The Pink cyber extortion crew is tricking employees into giving them access to their Microsoft 365 accounts by faking Entra passkey enrollment requests.

The attack

The attack starts with a vishing call to an employee. The caller poses as IT and says it’s time to set up a passkey. Everything after that is theater, built to keep the victim occupied while the attacker finalizes everything.

The attackers instruct the target to visit a subdomain that mimics the Microsoft Entra ID login page, which has been customized to look like it belongs to the victim’s employer.

The target is instructed to log in to their Microsoft 365 account, enter their second authentication factor, and set up a passkey.

The specific pages with these input requests are served via a panel-controlled phishing kit, allowing the attackers to customize the authentication flow presented to the targeted users.

“The operator can use the kit to adapt the user experience to each victim’s MFA requirements (TOTP, push notification with number matching, SMS OTP) during the session,” the researchers noted.

The kit shows loading screens between the separate phishing pages, giving the attackers time to use the entered credentials and authentication factors to log in to the targets’ Microsoft 365 accounts.

Once access is achieved, they serve the targets with a page asking them to set up a passkey.

The next page shows a Microsoft-branded prompt with a list of BIP-39 seed phrase words (borrowed from cryptocurrency wallets), and tells the target to write them down:

Microsoft 365 passkey enrollment

The “Save your recovery key” phishing page (Source: Okta)

Finally, they are instructed to enter one of them to “confirm” their recovery key, and when they do, they are served a page that confirms that a passkey registration was successful.

“We are not aware of any direct applicability of BIP-39 seed phrases to Microsoft Entra or its passkey registration process.

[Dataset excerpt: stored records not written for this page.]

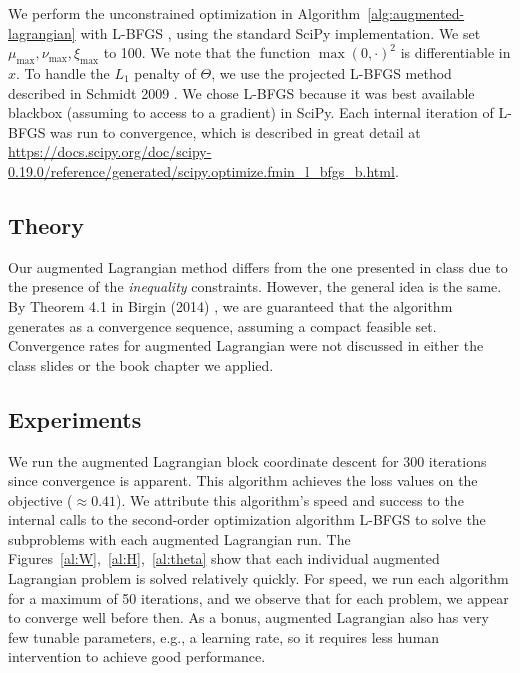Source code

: \documentclass{article}
\newcommand{\0}{\mathrm{0}}
\newcommand{\1}{\mathrm{1}}
\begin{document}
We perform the unconstrained optimization in
Algorithm~\ref{alg:augmented-lagrangian} with L-BFGS
\cite{liu1989limited}, using the standard SciPy implementation. We set $\mu_\text{max}, \nu_\text{max}, \xi_\text{max}$ to 100. We
note that the function $\max(0, \cdot)^2$ is differentiable in $x$. To
handle the $L_1$ penalty of $\Theta$, we use the projected L-BFGS
method described in Schmidt 2009 \cite{schmidt2009optimization}.  We chose
L-BFGS because it was best available blackbox (assuming to access to a
gradient) in SciPy. Each internal iteration of L-BFGS was run to convergence,
which is described in  great detail at \url{https://docs.scipy.org/doc/scipy-0.19.0/reference/generated/scipy.optimize.fmin_l_bfgs_b.html}.

\subsection{Theory}
Our augmented Lagrangian method differs from the one presented in
class due to the presence of the {\em inequality}
constraints. However, the general idea is the same. By Theorem 4.1 in
Birgin (2014) \cite{birgin2014practical}, we are guaranteed that the algorithm
generates as a convergence sequence, assuming a compact
feasible set. Convergence rates for augmented Lagrangian were not discussed in either the class slides
or the book chapter we applied.


\subsection{Experiments}
We run the augmented Lagrangian block coordinate descent for 300 iterations since convergence is apparent.
This algorithm achieves the loss values on the objective ($\approx 0.41$). We attribute this algorithm's speed
and success to the internal calls to the second-order optimization algorithm L-BFGS to solve the subproblems
with each augmented Lagrangian run. The Figures~\ref{al:W},~\ref{al:H},~\ref{al:theta} show that each individual
augmented Lagrangian problem is solved relatively quickly. For speed, we run each algorithm for a maximum of 50 iterations,
and we observe that for each problem, we appear to converge well before then. As a bonus, augmented Lagrangian
also has very few tunable parameters, e.g., a learning rate, so it requires less human intervention to achieve good performance.
\end{document}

An attacker that has already gained unauthorized access to a user account can create their own recovery codes using a process that does not require any input from the real account holder,” Okta researchers noted.

“It is likely that these passkey-themed pages are available to the phishing kit operator as a sleight of hand. It is a distraction to keep a user occupied on a task while the threat actor enrolls their own passkey in the legitimate Microsoft user account.”

Why passkeys make such a good lure

Passkeys are a genuine security improvement: they are phishing-resistant and cryptographically bound to the site that issued them, which is exactly why an attacker would want to enroll one on a target’s account.

“As of May 2026, Microsoft administrators have been able to create passkey registration campaigns that remind or ‘nudge’ users to enrol in passkeys at sign-in, and in some circumstances these nudges are on by default,” Okta researchers explained.

With enrollment prompts now appearing unbidden in Entra ID tenants, and employees getting used to seeing them, they make the perfect pretext.

Okta has observed this campaign targeting enterprises in the food and beverage, technology, healthcare, automotive, construction, and aviation industries, and says that the goal is data extortion.

Palo Alto Networks researchers documented the same campaign in early June 2026. They say that the after gaining access to the victim’s account, the attackers exfiltrate data from platforms like SharePoint and OneDrive, then use the compromised account to send their initial extortion email and internal Teams messages.

They also tied this campaign to the Pink data extortion group/brand, which say is likely a threat actor affiliated with The Com, a decentralized network of mostly English-speaking and mostly young cybercriminals who organize across Discord, Telegram, and gaming platforms.